— GIVEN DATA —
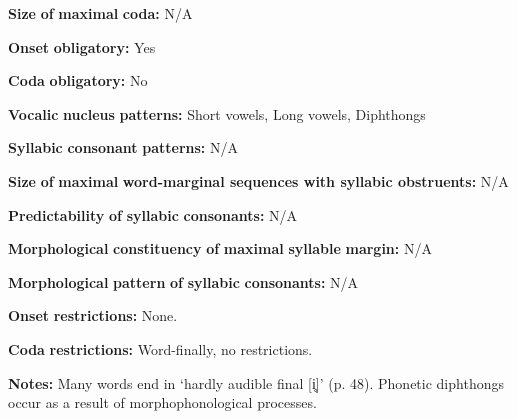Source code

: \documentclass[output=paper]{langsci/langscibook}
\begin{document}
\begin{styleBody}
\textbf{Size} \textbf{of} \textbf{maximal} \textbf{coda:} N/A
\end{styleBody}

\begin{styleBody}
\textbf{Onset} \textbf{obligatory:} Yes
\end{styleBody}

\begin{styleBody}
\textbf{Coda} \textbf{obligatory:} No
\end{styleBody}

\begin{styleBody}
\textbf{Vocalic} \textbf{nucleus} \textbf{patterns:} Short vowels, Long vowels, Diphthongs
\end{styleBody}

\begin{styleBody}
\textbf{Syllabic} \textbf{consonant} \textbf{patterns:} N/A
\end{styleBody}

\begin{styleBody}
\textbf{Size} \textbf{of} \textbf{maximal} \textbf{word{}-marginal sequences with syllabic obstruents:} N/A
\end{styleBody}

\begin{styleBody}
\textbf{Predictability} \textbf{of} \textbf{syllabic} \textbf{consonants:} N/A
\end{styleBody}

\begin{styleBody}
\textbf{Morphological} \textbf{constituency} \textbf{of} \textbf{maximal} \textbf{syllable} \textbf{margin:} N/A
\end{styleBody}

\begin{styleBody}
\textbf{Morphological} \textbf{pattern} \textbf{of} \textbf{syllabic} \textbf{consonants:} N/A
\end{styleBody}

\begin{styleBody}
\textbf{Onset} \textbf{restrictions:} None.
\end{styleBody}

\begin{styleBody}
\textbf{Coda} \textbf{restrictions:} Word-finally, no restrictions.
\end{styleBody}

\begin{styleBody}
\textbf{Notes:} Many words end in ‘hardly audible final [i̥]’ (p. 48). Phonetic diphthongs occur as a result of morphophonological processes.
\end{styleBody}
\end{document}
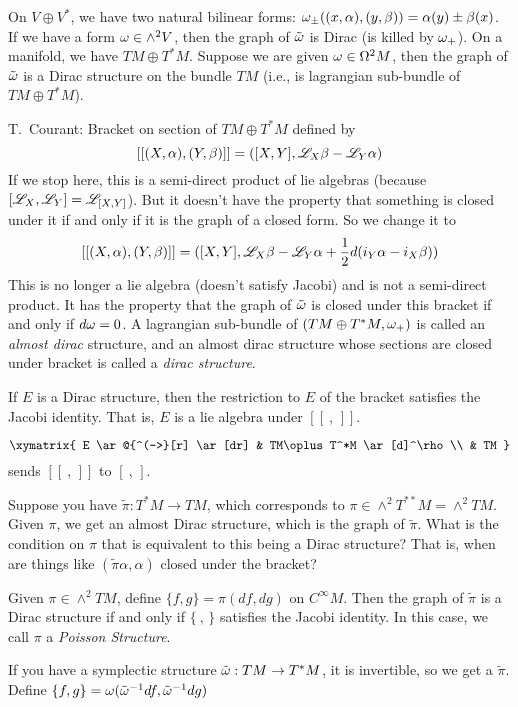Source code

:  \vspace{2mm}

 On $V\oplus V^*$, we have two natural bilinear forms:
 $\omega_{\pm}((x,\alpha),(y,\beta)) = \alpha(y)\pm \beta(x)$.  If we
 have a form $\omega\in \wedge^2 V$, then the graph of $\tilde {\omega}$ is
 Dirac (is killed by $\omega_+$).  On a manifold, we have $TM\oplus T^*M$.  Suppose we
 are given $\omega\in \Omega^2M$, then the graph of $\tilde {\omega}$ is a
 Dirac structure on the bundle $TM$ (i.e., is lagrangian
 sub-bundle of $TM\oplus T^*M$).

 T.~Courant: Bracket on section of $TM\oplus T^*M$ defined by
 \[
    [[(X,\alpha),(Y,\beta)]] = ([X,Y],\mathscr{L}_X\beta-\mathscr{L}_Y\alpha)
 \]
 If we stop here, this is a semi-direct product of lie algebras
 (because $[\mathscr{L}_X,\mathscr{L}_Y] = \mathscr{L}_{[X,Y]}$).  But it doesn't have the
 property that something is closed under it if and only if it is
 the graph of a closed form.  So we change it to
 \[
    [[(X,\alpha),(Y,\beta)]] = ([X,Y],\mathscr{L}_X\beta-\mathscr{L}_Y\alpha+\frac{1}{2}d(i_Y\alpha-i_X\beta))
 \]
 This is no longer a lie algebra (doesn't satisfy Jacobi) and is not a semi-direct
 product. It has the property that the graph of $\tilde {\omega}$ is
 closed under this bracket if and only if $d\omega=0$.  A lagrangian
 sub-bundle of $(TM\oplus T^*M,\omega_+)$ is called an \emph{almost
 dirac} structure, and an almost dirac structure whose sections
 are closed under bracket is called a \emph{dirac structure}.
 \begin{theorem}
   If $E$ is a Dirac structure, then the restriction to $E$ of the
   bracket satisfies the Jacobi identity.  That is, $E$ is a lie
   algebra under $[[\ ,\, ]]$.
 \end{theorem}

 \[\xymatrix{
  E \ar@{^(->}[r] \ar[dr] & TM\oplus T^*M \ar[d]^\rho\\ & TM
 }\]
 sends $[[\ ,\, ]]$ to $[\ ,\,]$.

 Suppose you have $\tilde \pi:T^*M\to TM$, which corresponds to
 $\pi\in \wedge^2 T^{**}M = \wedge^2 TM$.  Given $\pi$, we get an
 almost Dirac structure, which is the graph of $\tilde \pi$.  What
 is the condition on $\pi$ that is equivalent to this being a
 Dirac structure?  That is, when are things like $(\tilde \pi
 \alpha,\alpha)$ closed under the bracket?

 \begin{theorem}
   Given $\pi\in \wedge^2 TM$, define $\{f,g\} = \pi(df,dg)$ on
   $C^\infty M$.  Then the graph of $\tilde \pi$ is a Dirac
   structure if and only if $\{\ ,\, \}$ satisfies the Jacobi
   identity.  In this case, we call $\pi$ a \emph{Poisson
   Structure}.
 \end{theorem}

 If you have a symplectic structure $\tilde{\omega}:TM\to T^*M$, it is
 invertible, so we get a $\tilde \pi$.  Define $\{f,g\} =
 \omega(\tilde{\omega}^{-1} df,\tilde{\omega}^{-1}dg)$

— THE PROBLEM —
The records above must be output exactly, except for their pictures.

— EXPECTED ANSWER —
Source code

: \documentclass[output=paper]{langsci/langscibook}
\begin{document}
\begin{styleBody}
\textbf{Size} \textbf{of} \textbf{maximal} \textbf{coda:} N/A
\end{styleBody}

\begin{styleBody}
\textbf{Onset} \textbf{obligatory:} Yes
\end{styleBody}

\begin{styleBody}
\textbf{Coda} \textbf{obligatory:} No
\end{styleBody}

\begin{styleBody}
\textbf{Vocalic} \textbf{nucleus} \textbf{patterns:} Short vowels, Long vowels, Diphthongs
\end{styleBody}

\begin{styleBody}
\textbf{Syllabic} \textbf{consonant} \textbf{patterns:} N/A
\end{styleBody}

\begin{styleBody}
\textbf{Size} \textbf{of} \textbf{maximal} \textbf{word{}-marginal sequences with syllabic obstruents:} N/A
\end{styleBody}

\begin{styleBody}
\textbf{Predictability} \textbf{of} \textbf{syllabic} \textbf{consonants:} N/A
\end{styleBody}

\begin{styleBody}
\textbf{Morphological} \textbf{constituency} \textbf{of} \textbf{maximal} \textbf{syllable} \textbf{margin:} N/A
\end{styleBody}

\begin{styleBody}
\textbf{Morphological} \textbf{pattern} \textbf{of} \textbf{syllabic} \textbf{consonants:} N/A
\end{styleBody}

\begin{styleBody}
\textbf{Onset} \textbf{restrictions:} None.
\end{styleBody}

\begin{styleBody}
\textbf{Coda} \textbf{restrictions:} Word-finally, no restrictions.
\end{styleBody}

\begin{styleBody}
\textbf{Notes:} Many words end in ‘hardly audible final [i̥]’ (p. 48). Phonetic diphthongs occur as a result of morphophonological processes.
\end{styleBody}
\end{document}
Source code

:  \vspace{2mm}

 On $V\oplus V^*$, we have two natural bilinear forms:
 $\omega_{\pm}((x,\alpha),(y,\beta)) = \alpha(y)\pm \beta(x)$.  If we
 have a form $\omega\in \wedge^2 V$, then the graph of $\tilde {\omega}$ is
 Dirac (is killed by $\omega_+$).  On a manifold, we have $TM\oplus T^*M$.  Suppose we
 are given $\omega\in \Omega^2M$, then the graph of $\tilde {\omega}$ is a
 Dirac structure on the bundle $TM$ (i.e., is lagrangian
 sub-bundle of $TM\oplus T^*M$).

 T.~Courant: Bracket on section of $TM\oplus T^*M$ defined by
 \[
    [[(X,\alpha),(Y,\beta)]] = ([X,Y],\mathscr{L}_X\beta-\mathscr{L}_Y\alpha)
 \]
 If we stop here, this is a semi-direct product of lie algebras
 (because $[\mathscr{L}_X,\mathscr{L}_Y] = \mathscr{L}_{[X,Y]}$).  But it doesn't have the
 property that something is closed under it if and only if it is
 the graph of a closed form.  So we change it to
 \[
    [[(X,\alpha),(Y,\beta)]] = ([X,Y],\mathscr{L}_X\beta-\mathscr{L}_Y\alpha+\frac{1}{2}d(i_Y\alpha-i_X\beta))
 \]
 This is no longer a lie algebra (doesn't satisfy Jacobi) and is not a semi-direct
 product. It has the property that the graph of $\tilde {\omega}$ is
 closed under this bracket if and only if $d\omega=0$.  A lagrangian
 sub-bundle of $(TM\oplus T^*M,\omega_+)$ is called an \emph{almost
 dirac} structure, and an almost dirac structure whose sections
 are closed under bracket is called a \emph{dirac structure}.
 \begin{theorem}
   If $E$ is a Dirac structure, then the restriction to $E$ of the
   bracket satisfies the Jacobi identity.  That is, $E$ is a lie
   algebra under $[[\ ,\, ]]$.
 \end{theorem}

 \[\xymatrix{
  E \ar@{^(->}[r] \ar[dr] & TM\oplus T^*M \ar[d]^\rho\\ & TM
 }\]
 sends $[[\ ,\, ]]$ to $[\ ,\,]$.

 Suppose you have $\tilde \pi:T^*M\to TM$, which corresponds to
 $\pi\in \wedge^2 T^{**}M = \wedge^2 TM$.  Given $\pi$, we get an
 almost Dirac structure, which is the graph of $\tilde \pi$.  What
 is the condition on $\pi$ that is equivalent to this being a
 Dirac structure?  That is, when are things like $(\tilde \pi
 \alpha,\alpha)$ closed under the bracket?

 \begin{theorem}
   Given $\pi\in \wedge^2 TM$, define $\{f,g\} = \pi(df,dg)$ on
   $C^\infty M$.  Then the graph of $\tilde \pi$ is a Dirac
   structure if and only if $\{\ ,\, \}$ satisfies the Jacobi
   identity.  In this case, we call $\pi$ a \emph{Poisson
   Structure}.
 \end{theorem}

 If you have a symplectic structure $\tilde{\omega}:TM\to T^*M$, it is
 invertible, so we get a $\tilde \pi$.  Define $\{f,g\} =
 \omega(\tilde{\omega}^{-1} df,\tilde{\omega}^{-1}dg)$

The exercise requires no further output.